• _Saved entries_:
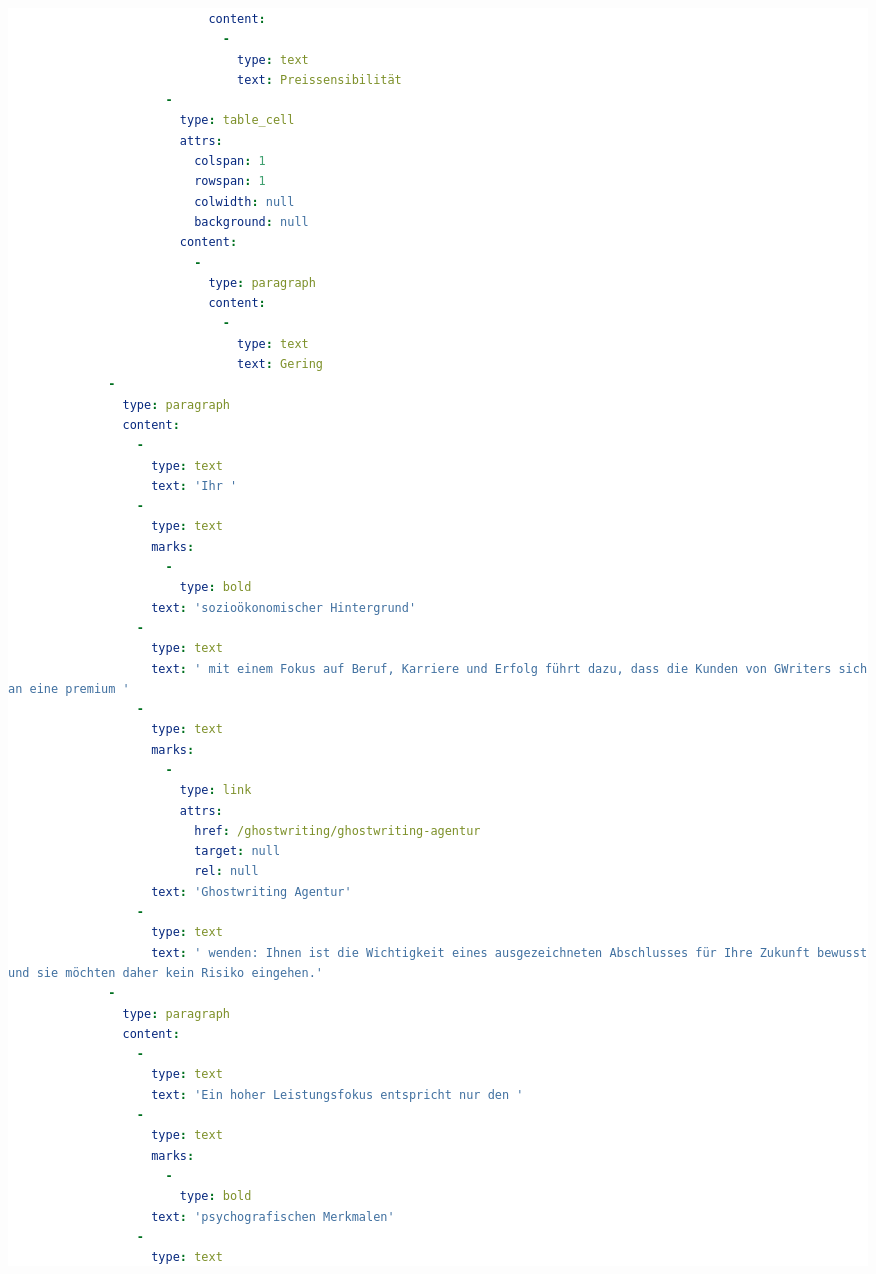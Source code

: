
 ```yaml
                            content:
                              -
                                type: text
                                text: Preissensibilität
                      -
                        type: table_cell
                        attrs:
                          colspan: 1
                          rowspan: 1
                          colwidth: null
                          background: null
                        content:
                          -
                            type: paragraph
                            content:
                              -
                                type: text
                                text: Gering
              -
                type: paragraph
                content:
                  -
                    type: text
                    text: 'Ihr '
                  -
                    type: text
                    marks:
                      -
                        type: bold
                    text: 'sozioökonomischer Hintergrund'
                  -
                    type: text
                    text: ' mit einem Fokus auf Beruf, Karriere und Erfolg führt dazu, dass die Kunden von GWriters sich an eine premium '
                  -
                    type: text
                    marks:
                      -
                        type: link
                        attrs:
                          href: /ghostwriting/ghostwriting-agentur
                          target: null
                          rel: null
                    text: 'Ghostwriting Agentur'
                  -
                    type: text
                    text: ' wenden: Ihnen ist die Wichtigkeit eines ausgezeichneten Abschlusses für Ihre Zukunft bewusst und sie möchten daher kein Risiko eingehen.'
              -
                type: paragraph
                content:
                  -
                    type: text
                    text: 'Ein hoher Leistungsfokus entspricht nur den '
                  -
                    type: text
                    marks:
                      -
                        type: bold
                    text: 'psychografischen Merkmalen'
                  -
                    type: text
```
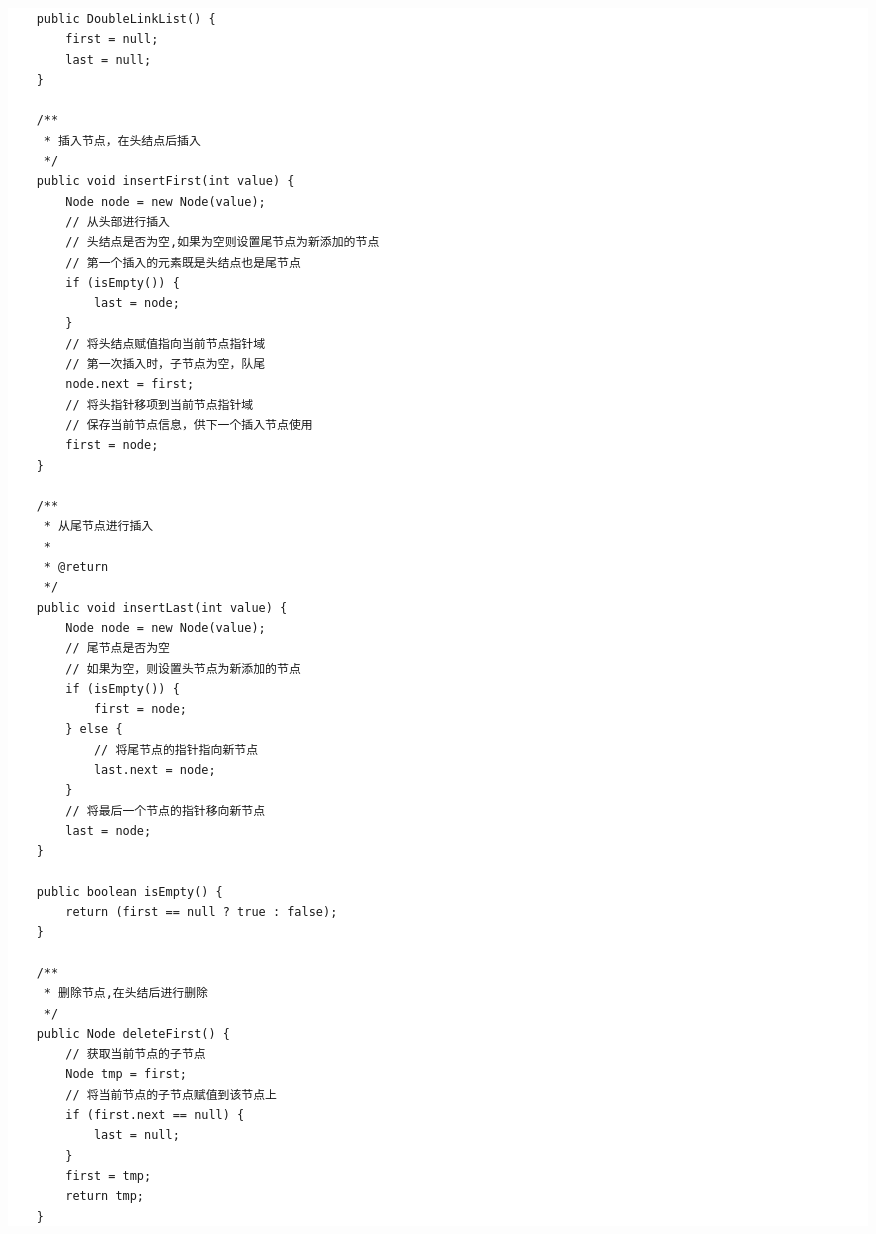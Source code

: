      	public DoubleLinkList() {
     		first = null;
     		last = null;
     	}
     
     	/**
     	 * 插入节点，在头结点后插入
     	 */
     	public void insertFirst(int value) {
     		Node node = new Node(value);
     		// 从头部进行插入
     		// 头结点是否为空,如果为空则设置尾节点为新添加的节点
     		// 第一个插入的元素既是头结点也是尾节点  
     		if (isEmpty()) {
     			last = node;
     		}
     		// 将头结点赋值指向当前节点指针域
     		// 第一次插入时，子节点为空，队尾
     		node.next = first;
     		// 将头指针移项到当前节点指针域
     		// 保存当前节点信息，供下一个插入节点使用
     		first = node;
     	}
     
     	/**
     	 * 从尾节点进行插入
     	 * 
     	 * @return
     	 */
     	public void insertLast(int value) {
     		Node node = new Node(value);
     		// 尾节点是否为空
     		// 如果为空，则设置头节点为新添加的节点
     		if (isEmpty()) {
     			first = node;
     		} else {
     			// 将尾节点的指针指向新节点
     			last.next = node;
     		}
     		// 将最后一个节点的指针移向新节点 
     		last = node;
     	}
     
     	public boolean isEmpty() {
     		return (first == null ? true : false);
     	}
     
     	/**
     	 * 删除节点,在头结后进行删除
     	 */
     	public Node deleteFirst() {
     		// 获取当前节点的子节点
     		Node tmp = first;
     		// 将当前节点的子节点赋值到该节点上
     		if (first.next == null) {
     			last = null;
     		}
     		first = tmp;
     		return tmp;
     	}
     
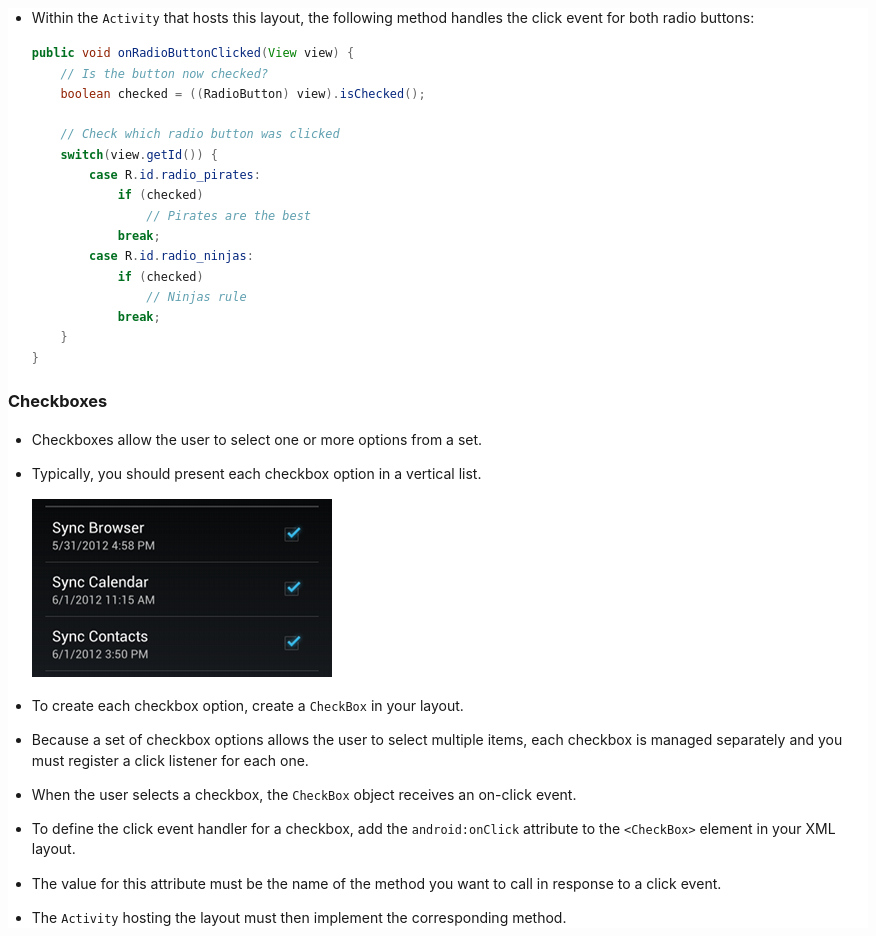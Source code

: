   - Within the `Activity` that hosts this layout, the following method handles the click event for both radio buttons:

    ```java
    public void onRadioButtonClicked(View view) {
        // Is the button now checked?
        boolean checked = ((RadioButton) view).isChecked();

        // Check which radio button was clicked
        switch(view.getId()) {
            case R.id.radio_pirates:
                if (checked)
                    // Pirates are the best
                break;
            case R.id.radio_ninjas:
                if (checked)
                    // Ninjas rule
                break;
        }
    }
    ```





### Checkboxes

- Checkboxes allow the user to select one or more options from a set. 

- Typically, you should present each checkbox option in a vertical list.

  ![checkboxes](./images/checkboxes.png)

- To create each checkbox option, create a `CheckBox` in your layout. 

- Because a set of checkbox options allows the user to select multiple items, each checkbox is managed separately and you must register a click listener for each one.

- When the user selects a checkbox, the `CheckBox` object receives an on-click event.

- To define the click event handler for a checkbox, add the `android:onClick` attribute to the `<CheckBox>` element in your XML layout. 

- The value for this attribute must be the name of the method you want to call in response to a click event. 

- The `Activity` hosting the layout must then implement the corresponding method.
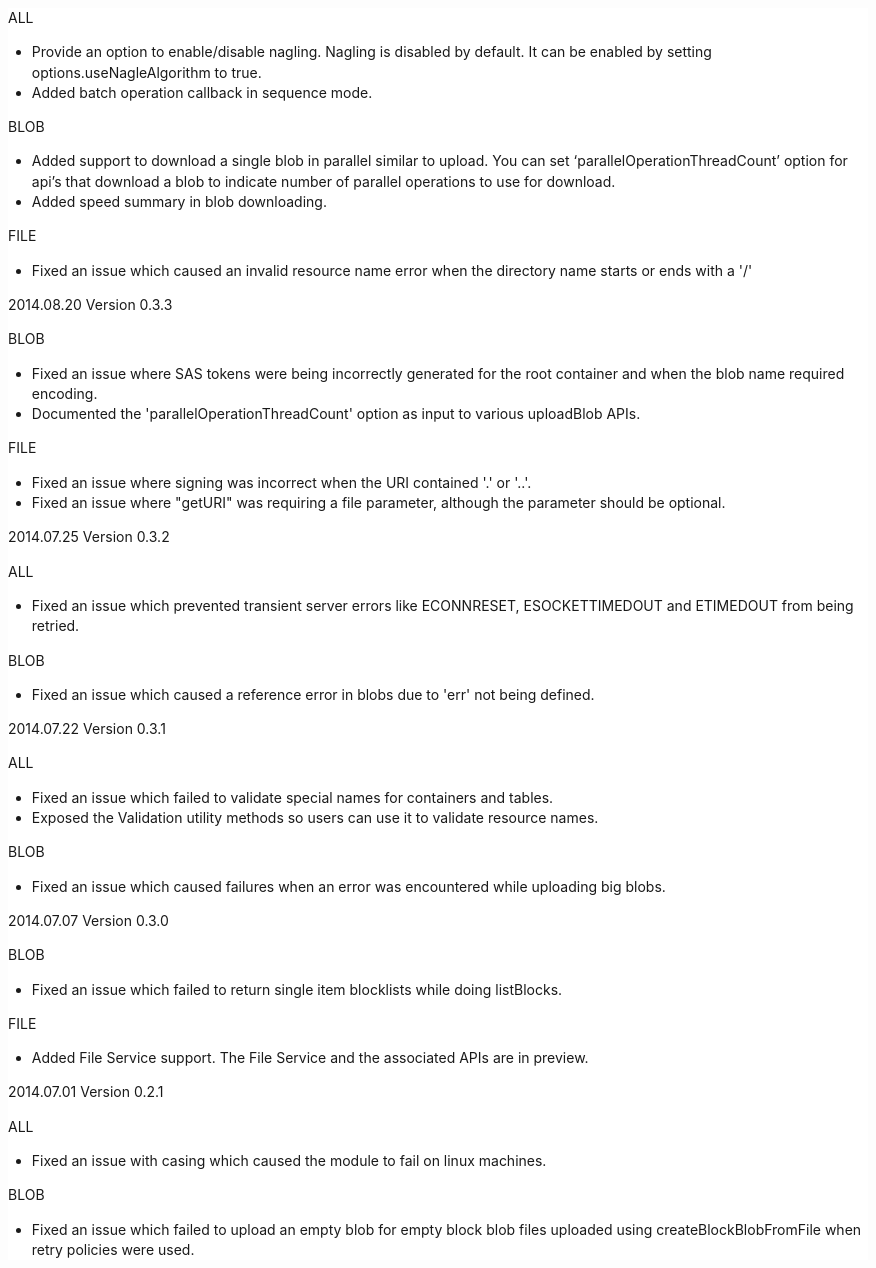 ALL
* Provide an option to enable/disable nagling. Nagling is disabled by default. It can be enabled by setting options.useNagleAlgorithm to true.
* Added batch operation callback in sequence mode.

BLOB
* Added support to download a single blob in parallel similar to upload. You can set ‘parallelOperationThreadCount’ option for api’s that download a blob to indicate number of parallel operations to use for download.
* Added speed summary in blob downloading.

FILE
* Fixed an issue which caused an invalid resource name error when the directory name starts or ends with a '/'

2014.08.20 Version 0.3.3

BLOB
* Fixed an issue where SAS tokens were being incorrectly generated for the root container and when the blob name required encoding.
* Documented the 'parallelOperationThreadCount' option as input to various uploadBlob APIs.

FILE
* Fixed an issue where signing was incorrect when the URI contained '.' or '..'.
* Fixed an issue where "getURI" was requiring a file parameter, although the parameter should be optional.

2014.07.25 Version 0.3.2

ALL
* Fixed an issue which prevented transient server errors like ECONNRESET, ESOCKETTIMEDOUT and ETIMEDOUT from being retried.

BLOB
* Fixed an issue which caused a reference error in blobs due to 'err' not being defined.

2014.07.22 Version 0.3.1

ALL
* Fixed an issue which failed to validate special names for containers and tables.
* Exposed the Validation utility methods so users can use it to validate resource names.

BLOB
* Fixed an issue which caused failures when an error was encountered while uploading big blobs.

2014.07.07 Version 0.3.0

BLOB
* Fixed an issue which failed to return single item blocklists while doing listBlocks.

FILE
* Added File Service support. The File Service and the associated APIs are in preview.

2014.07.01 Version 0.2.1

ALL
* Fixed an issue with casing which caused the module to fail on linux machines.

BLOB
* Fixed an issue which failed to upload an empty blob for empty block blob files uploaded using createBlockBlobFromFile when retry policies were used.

• _WORK REQUEST_: Every entry above should be printed again exactly, except for the pictures.

• _SOLUTION BELOW_:
Source code

:
 ```yaml
                            content:
                              -
                                type: text
                                text: Preissensibilität
                      -
                        type: table_cell
                        attrs:
                          colspan: 1
                          rowspan: 1
                          colwidth: null
                          background: null
                        content:
                          -
                            type: paragraph
                            content:
                              -
                                type: text
                                text: Gering
              -
                type: paragraph
                content:
                  -
                    type: text
                    text: 'Ihr '
                  -
                    type: text
                    marks:
                      -
                        type: bold
                    text: 'sozioökonomischer Hintergrund'
                  -
                    type: text
                    text: ' mit einem Fokus auf Beruf, Karriere und Erfolg führt dazu, dass die Kunden von GWriters sich an eine premium '
                  -
                    type: text
                    marks:
                      -
                        type: link
                        attrs:
                          href: /ghostwriting/ghostwriting-agentur
                          target: null
                          rel: null
                    text: 'Ghostwriting Agentur'
                  -
                    type: text
                    text: ' wenden: Ihnen ist die Wichtigkeit eines ausgezeichneten Abschlusses für Ihre Zukunft bewusst und sie möchten daher kein Risiko eingehen.'
              -
                type: paragraph
                content:
                  -
                    type: text
                    text: 'Ein hoher Leistungsfokus entspricht nur den '
                  -
                    type: text
                    marks:
                      -
                        type: bold
                    text: 'psychografischen Merkmalen'
                  -
                    type: text
```
Source code

:      	public DoubleLinkList() {
     		first = null;
     		last = null;
     	}
     
     	/**
     	 * 插入节点，在头结点后插入
     	 */
     	public void insertFirst(int value) {
     		Node node = new Node(value);
     		// 从头部进行插入
     		// 头结点是否为空,如果为空则设置尾节点为新添加的节点
     		// 第一个插入的元素既是头结点也是尾节点  
     		if (isEmpty()) {
     			last = node;
     		}
     		// 将头结点赋值指向当前节点指针域
     		// 第一次插入时，子节点为空，队尾
     		node.next = first;
     		// 将头指针移项到当前节点指针域
     		// 保存当前节点信息，供下一个插入节点使用
     		first = node;
     	}
     
     	/**
     	 * 从尾节点进行插入
     	 * 
     	 * @return
     	 */
     	public void insertLast(int value) {
     		Node node = new Node(value);
     		// 尾节点是否为空
     		// 如果为空，则设置头节点为新添加的节点
     		if (isEmpty()) {
     			first = node;
     		} else {
     			// 将尾节点的指针指向新节点
     			last.next = node;
     		}
     		// 将最后一个节点的指针移向新节点 
     		last = node;
     	}
     
     	public boolean isEmpty() {
     		return (first == null ? true : false);
     	}
     
     	/**
     	 * 删除节点,在头结后进行删除
     	 */
     	public Node deleteFirst() {
     		// 获取当前节点的子节点
     		Node tmp = first;
     		// 将当前节点的子节点赋值到该节点上
     		if (first.next == null) {
     			last = null;
     		}
     		first = tmp;
     		return tmp;
     	}
     
Source code

:   - Within the `Activity` that hosts this layout, the following method handles the click event for both radio buttons:

    ```java
    public void onRadioButtonClicked(View view) {
        // Is the button now checked?
        boolean checked = ((RadioButton) view).isChecked();

        // Check which radio button was clicked
        switch(view.getId()) {
            case R.id.radio_pirates:
                if (checked)
                    // Pirates are the best
                break;
            case R.id.radio_ninjas:
                if (checked)
                    // Ninjas rule
                break;
        }
    }
    ```





### Checkboxes

- Checkboxes allow the user to select one or more options from a set. 

- Typically, you should present each checkbox option in a vertical list.

  ![checkboxes](./images/checkboxes.png)

- To create each checkbox option, create a `CheckBox` in your layout. 

- Because a set of checkbox options allows the user to select multiple items, each checkbox is managed separately and you must register a click listener for each one.

- When the user selects a checkbox, the `CheckBox` object receives an on-click event.

- To define the click event handler for a checkbox, add the `android:onClick` attribute to the `<CheckBox>` element in your XML layout. 

- The value for this attribute must be the name of the method you want to call in response to a click event. 

- The `Activity` hosting the layout must then implement the corresponding method.
 ALL
* Provide an option to enable/disable nagling. Nagling is disabled by default. It can be enabled by setting options.useNagleAlgorithm to true.
* Added batch operation callback in sequence mode.

BLOB
* Added support to download a single blob in parallel similar to upload. You can set ‘parallelOperationThreadCount’ option for api’s that download a blob to indicate number of parallel operations to use for download.
* Added speed summary in blob downloading.

FILE
* Fixed an issue which caused an invalid resource name error when the directory name starts or ends with a '/'

2014.08.20 Version 0.3.3

BLOB
* Fixed an issue where SAS tokens were being incorrectly generated for the root container and when the blob name required encoding.
* Documented the 'parallelOperationThreadCount' option as input to various uploadBlob APIs.

FILE
* Fixed an issue where signing was incorrect when the URI contained '.' or '..'.
* Fixed an issue where "getURI" was requiring a file parameter, although the parameter should be optional.

2014.07.25 Version 0.3.2

ALL
* Fixed an issue which prevented transient server errors like ECONNRESET, ESOCKETTIMEDOUT and ETIMEDOUT from being retried.

BLOB
* Fixed an issue which caused a reference error in blobs due to 'err' not being defined.

2014.07.22 Version 0.3.1

ALL
* Fixed an issue which failed to validate special names for containers and tables.
* Exposed the Validation utility methods so users can use it to validate resource names.

BLOB
* Fixed an issue which caused failures when an error was encountered while uploading big blobs.

2014.07.07 Version 0.3.0

BLOB
* Fixed an issue which failed to return single item blocklists while doing listBlocks.

FILE
* Added File Service support. The File Service and the associated APIs are in preview.

2014.07.01 Version 0.2.1

ALL
* Fixed an issue with casing which caused the module to fail on linux machines.

BLOB
* Fixed an issue which failed to upload an empty blob for empty block blob files uploaded using createBlockBlobFromFile when retry policies were used.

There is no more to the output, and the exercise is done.